Discard parameters that are used in training and score. Use if you’re sure you’re done training a model. Set keep_doctags_vectors to False if you don’t want to save doctags vectors, in this case you can’t to use docvecs’s most_similar, similarity etc. methods. Set keep_inference to False if you don’t want to store parameters that is used for infer_vector method

dm
doesnt_match(words)

Deprecated. Use self.wv.doesnt_match() instead. Refer to the documentation for gensim.models.KeyedVectors.doesnt_match

estimate_memory(vocab_size=None, report=None)

Estimate required memory for a model using current settings.

evaluate_word_pairs(pairs, delimiter='\t', restrict_vocab=300000, case_insensitive=True, dummy4unknown=False)

Deprecated. Use self.wv.evaluate_word_pairs() instead. Refer to the documentation for gensim.models.KeyedVectors.evaluate_word_pairs

finalize_vocab(update=False)

Build tables and model weights based on final vocabulary settings.

get_latest_training_loss()
infer_vector(doc_words, alpha=0.1, min_alpha=0.0001, steps=5)

Infer a vector for given post-bulk training document.

Document should be a list of (word) tokens.

init_sims(replace=False)

init_sims() resides in KeyedVectors because it deals with syn0 mainly, but because syn1 is not an attribute of KeyedVectors, it has to be deleted in this class, and the normalizing of syn0 happens inside of KeyedVectors

initialize_word_vectors()
intersect_word2vec_format(fname, lockf=0.0, binary=False, encoding='utf8', unicode_errors='strict')

Merge the input-hidden weight matrix from the original C word2vec-tool format given, where it intersects with the current vocabulary. (No words are added to the existing vocabulary, but intersecting words adopt the file’s weights, and non-intersecting words are left alone.)

binary is a boolean indicating whether the data is in binary word2vec format.

lockf is a lock-factor value to be set for any imported word-vectors; the default value of 0.0 prevents further updating of the vector during subsequent training.
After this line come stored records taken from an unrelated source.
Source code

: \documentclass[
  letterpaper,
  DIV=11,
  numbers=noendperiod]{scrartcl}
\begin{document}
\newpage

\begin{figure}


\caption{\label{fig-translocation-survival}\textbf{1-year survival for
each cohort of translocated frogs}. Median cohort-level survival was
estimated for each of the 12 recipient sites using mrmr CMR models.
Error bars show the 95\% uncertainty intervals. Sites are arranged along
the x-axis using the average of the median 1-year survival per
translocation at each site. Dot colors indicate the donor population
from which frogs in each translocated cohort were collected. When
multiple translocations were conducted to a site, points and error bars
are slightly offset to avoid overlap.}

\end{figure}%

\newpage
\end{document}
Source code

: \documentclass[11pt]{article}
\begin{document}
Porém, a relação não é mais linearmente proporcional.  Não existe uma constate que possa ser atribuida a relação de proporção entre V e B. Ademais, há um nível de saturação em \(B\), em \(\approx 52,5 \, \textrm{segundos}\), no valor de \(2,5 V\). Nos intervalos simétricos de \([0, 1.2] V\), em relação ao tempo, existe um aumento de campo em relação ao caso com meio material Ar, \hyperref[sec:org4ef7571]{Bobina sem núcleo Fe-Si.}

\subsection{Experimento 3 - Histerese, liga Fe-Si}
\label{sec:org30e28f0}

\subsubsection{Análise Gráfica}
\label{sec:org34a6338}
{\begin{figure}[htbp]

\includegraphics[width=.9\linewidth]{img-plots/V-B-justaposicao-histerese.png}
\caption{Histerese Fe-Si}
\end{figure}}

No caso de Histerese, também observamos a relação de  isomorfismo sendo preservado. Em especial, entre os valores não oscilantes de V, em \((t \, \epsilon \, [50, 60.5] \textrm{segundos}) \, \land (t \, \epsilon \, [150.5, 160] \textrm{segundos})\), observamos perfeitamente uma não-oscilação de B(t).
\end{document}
Use 1.0 to allow further training updates of merged vectors.

load(*args, **kwargs)
load_word2vec_format(fname, fvocab=None, binary=False, encoding='utf8', unicode_errors='strict', limit=None, datatype=<type 'numpy.float32'>)
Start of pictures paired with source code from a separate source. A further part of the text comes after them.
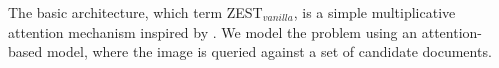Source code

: \documentclass[11pt,a4paper]{article}
\begin{document}
The basic architecture, which term ZEST$_{vanilla}$, is a simple multiplicative attention mechanism \cite{luong2015effective} inspired by \citet{romera2015embarrassingly}. We model the problem using an attention-based model, where the image is queried
against a set of candidate documents.







\end{document}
Deprecated. Use gensim.models.KeyedVectors.load_word2vec_format instead.

log_accuracy(section)
log_evaluate_word_pairs(pearson, spearman, oov, pairs)

Deprecated. Use self.wv.log_evaluate_word_pairs() instead. Refer to the documentation for gensim.models.KeyedVectors.log_evaluate_word_pairs

make_cum_table(power=0.75, domain=2147483647)
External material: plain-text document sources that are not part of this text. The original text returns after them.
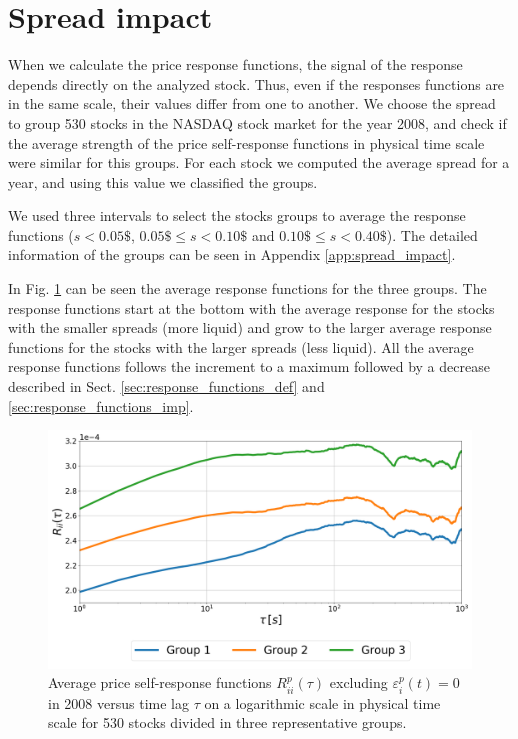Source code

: \section{Spread impact}\label{sec:spread_impact}

When we calculate the price response functions, the signal of the response
depends directly on the analyzed stock. Thus, even if the responses functions
are in the same scale, their values differ from one to another. We choose the
spread to group 530 stocks in the NASDAQ stock market for the year 2008, and
check if the average strength of the price self-response functions in physical
time scale were similar for this groups. For each stock we computed the average
spread for a year, and using this value we classified the groups.

We used three intervals to select the stocks groups to average the response
functions ($s<0.05\$$, $0.05\$ \le s <0.10\$$ and $0.10\$ \le s <0.40\$$). The
detailed information of the groups can be seen in Appendix
\ref{app:spread_impact}.

In Fig. \ref{fig:spread_impact} can be seen the average response functions for
the three groups. The response functions start at the bottom with the average
response for the stocks with the smaller spreads (more liquid) and grow to the
larger average response functions for the stocks with the larger spreads (less
liquid). All the average response functions follows the increment to a maximum
followed by a decrease described in Sect. \ref{sec:response_functions_def} and
\ref{sec:response_functions_imp}.

\begin{figure}[htbp]
    \centering
    \includegraphics[width=\columnwidth]{figures/06_spread_impact_2008.png}
    \caption{Average price self-response functions
             $R^{p}_{ii}\left(\tau\right)$ excluding
             $\varepsilon^{p}_{i}\left(t\right) = 0$ in 2008 versus time lag
             $\tau$ on a logarithmic scale in physical time scale for 530
             stocks divided in three representative groups.}
    \label{fig:spread_impact}
\end{figure}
Create a cumulative-distribution table using stored vocabulary word counts for drawing random words in the negative-sampling training routines.

To draw a word index, choose a random integer up to the maximum value in the table (cum_table[-1]), then finding that integer’s sorted insertion point (as if by bisect_left or ndarray.searchsorted()). That insertion point is the drawn index, coming up in proportion equal to the increment at that slot.

Called internally from ‘build_vocab()’.

most_similar(positive=None, negative=None, topn=10, restrict_vocab=None, indexer=None)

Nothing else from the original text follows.